= Valparaiso (play) =

First edition (publ. Simon & Schuster)

Valparaiso is Don DeLillo's second play, in which a man suddenly becomes famous following a mistake in the itinerary of an ordinary business trip which takes him to Valparaíso, Chile, instead of Valparaiso, Indiana.

The 1999 play, which incorporates live performance with video projection, looks at how the media has affected modern mankind. The central character, Michael Majeski, tries desperately to establish his own identity by throwing himself under the spotlight of celebrity. The piece is composed entirely of interviews, for a range of different media, and culminates in the protagonist committing assisted suicide with a microphone lead on a TV talk show.

Valparaiso received its premiere at the American Repertory Theater in 1999 under the direction of David Wheeler.
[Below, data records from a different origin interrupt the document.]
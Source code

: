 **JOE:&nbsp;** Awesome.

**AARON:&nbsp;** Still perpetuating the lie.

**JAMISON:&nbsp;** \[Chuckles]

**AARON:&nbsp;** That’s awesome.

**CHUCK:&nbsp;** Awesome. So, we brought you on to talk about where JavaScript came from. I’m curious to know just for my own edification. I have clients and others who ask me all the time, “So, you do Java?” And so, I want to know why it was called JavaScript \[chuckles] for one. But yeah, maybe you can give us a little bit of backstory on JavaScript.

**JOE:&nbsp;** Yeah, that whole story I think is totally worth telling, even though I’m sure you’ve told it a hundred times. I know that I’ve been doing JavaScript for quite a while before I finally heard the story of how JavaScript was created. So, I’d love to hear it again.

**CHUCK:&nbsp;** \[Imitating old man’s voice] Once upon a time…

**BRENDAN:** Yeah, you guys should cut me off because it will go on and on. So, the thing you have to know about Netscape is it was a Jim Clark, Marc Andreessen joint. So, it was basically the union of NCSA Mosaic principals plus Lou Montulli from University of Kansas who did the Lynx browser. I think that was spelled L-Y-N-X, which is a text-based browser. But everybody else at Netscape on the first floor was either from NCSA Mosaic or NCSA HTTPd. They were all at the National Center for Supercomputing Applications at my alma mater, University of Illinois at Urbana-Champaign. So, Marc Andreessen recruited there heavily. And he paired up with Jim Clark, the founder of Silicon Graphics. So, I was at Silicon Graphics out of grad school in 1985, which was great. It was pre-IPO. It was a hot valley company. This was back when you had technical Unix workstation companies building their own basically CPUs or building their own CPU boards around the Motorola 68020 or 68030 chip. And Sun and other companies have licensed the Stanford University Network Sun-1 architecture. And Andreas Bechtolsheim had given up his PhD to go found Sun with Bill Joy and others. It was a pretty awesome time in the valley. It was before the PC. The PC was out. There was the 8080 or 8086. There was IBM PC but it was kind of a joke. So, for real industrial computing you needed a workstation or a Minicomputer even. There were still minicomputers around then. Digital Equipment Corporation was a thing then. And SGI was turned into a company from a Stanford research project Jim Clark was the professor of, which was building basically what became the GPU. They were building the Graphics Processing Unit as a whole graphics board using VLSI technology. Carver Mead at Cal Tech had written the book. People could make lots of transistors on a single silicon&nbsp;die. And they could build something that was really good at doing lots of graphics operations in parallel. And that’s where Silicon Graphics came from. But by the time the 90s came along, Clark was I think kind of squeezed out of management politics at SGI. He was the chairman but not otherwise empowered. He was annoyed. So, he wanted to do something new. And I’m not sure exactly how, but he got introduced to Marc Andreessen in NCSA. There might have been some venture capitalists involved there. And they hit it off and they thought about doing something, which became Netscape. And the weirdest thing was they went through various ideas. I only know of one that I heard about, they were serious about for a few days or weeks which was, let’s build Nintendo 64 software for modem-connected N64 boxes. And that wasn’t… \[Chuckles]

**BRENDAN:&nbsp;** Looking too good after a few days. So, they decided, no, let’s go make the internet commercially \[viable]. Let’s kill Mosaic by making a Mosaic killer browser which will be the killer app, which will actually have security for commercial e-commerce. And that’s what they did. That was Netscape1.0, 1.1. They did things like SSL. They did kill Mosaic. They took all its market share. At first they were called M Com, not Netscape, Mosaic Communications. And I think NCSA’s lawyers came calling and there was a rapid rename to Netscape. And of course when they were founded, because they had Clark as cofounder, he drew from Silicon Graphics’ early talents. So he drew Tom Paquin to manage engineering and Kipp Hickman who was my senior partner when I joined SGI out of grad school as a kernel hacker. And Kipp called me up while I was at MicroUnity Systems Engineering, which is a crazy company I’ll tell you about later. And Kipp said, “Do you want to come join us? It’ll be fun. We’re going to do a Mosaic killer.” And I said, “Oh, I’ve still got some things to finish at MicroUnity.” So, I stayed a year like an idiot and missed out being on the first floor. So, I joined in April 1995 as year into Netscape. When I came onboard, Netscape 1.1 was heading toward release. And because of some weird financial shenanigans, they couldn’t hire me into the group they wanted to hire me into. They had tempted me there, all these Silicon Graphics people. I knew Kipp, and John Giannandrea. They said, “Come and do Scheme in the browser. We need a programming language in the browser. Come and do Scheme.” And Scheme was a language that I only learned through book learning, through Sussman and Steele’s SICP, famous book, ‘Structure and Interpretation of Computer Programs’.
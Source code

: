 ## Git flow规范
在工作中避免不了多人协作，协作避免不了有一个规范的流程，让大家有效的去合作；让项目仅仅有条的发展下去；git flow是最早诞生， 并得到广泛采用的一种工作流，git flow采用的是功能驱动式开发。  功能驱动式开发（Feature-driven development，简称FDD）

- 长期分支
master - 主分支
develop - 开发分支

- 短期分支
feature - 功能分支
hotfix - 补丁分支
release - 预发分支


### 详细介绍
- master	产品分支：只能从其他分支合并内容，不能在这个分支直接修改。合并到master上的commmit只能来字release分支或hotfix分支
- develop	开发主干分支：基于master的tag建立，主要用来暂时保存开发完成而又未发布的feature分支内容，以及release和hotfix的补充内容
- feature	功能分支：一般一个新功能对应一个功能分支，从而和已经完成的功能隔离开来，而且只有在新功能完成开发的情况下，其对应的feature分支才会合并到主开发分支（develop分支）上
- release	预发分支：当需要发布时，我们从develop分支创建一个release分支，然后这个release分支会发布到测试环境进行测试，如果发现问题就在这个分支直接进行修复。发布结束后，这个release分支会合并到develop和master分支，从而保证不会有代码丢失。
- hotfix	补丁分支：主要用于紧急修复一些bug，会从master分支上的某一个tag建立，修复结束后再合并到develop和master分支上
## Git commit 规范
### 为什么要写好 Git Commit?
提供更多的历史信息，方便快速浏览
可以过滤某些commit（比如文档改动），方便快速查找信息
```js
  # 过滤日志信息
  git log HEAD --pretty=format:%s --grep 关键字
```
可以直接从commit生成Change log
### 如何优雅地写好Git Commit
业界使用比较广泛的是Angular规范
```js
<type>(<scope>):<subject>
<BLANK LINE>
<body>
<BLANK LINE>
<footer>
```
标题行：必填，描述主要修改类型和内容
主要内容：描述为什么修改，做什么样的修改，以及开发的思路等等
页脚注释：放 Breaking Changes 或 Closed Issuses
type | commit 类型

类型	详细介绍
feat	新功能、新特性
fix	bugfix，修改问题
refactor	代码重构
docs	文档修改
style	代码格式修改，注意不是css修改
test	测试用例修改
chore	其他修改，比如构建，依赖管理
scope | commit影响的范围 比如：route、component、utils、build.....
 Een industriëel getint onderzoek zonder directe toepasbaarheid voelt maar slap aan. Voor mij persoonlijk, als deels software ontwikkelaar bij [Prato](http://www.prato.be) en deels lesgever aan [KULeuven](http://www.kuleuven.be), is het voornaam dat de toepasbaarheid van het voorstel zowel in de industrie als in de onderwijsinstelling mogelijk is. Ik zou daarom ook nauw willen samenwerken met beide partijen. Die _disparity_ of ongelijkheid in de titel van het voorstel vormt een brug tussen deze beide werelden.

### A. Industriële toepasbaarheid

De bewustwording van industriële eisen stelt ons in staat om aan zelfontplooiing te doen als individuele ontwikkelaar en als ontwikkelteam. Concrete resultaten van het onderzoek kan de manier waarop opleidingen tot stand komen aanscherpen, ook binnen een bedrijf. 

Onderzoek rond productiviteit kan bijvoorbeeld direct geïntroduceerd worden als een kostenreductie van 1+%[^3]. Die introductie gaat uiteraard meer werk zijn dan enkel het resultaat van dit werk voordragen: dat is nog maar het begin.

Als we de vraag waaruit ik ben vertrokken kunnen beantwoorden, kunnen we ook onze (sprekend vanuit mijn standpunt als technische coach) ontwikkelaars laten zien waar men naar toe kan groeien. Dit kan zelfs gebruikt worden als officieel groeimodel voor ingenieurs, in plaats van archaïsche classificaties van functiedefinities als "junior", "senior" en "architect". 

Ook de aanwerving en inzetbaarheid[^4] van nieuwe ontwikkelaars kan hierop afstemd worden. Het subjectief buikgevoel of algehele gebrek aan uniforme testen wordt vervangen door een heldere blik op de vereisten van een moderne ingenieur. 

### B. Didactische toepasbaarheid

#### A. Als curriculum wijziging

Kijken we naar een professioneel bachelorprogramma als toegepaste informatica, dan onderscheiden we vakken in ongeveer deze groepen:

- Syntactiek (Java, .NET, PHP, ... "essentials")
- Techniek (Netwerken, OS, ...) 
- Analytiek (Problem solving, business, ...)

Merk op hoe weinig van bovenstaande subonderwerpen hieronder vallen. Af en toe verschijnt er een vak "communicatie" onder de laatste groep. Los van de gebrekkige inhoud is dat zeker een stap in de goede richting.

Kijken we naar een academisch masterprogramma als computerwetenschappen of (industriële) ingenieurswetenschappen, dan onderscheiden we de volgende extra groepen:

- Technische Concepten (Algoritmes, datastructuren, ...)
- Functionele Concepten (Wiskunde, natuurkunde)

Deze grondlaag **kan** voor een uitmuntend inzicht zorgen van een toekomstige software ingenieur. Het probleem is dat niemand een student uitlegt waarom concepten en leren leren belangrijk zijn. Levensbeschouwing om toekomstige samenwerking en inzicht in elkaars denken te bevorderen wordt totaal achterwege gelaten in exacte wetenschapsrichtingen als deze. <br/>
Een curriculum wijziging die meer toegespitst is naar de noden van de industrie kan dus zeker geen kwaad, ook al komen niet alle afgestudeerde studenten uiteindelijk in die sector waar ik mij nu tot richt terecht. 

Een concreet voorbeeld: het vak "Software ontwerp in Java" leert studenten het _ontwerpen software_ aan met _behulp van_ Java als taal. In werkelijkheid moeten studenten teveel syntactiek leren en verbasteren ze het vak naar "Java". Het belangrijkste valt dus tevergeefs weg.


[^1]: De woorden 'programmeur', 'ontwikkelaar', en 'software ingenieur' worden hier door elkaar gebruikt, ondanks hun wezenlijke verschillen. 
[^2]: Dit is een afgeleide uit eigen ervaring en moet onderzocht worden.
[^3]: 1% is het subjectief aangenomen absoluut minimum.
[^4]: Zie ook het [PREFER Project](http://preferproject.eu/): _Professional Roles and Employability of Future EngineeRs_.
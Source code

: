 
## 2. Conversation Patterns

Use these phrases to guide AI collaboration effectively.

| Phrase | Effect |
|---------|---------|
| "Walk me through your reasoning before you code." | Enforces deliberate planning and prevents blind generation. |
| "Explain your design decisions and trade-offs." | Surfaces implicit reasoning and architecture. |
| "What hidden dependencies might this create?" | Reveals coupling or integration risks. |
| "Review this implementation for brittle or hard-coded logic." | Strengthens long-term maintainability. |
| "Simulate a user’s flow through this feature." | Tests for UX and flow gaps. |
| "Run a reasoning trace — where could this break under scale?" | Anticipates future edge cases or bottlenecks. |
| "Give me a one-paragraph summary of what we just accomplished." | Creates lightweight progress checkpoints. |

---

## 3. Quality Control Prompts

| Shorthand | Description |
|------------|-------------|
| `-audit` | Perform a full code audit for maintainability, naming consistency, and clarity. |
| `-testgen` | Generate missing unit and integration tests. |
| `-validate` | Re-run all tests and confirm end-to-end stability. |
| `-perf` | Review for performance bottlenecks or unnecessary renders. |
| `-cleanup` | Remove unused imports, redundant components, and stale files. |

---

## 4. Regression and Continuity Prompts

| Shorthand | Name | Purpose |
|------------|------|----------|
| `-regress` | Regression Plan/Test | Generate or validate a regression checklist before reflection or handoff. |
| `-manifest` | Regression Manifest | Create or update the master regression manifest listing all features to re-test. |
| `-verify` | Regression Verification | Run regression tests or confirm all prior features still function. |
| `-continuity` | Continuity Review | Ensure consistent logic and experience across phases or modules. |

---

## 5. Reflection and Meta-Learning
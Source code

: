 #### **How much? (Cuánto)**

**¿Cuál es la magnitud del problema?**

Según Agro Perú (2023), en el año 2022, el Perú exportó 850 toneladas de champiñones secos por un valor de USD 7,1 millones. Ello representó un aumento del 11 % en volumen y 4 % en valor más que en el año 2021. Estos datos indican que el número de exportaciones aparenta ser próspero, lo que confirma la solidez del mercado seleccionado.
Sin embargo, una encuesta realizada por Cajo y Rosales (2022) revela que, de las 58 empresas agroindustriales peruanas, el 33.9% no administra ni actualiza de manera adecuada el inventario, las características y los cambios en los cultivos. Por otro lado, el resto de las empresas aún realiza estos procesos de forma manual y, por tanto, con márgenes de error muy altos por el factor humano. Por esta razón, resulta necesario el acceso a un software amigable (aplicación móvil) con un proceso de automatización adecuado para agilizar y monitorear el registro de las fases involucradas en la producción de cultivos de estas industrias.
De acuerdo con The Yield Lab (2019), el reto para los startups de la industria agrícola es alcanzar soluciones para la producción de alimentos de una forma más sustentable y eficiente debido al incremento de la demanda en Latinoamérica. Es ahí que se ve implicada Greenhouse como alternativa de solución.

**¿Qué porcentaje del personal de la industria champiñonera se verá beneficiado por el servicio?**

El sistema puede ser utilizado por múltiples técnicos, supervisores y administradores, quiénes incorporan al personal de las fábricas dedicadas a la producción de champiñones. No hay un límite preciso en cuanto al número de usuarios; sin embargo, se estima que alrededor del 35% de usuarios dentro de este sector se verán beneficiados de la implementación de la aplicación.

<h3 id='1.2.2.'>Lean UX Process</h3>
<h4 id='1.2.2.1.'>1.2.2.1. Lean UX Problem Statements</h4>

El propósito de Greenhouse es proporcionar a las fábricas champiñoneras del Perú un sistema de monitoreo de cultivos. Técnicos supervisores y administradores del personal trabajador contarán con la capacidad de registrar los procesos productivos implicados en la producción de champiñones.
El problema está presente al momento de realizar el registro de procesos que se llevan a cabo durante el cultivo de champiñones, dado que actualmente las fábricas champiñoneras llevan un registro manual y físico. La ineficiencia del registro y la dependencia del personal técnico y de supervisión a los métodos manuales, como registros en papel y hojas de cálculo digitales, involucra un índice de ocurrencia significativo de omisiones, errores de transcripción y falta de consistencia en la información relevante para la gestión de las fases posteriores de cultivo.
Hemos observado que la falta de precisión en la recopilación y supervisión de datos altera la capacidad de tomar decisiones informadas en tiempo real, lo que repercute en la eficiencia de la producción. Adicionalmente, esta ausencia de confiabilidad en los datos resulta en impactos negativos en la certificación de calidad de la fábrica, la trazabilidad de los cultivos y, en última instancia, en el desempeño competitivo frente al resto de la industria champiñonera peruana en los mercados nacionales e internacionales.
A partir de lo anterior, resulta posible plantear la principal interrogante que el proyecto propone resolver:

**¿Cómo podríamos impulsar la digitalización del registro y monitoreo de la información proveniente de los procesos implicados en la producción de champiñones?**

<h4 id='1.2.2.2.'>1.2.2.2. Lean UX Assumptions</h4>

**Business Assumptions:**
Since then it has seen numerous revivals, including a production by Steppenwolf Theatre in Chicago and a French-language version in Paris. In 2002, the Rude Mechanicals of New York staged the New York premiere, referred to by The New York Times as "a revelatory new production", directed by Hal Brooks. In 2003, it received its college premiere at Savannah College of Art and Design under the auspices of the Ghlei company.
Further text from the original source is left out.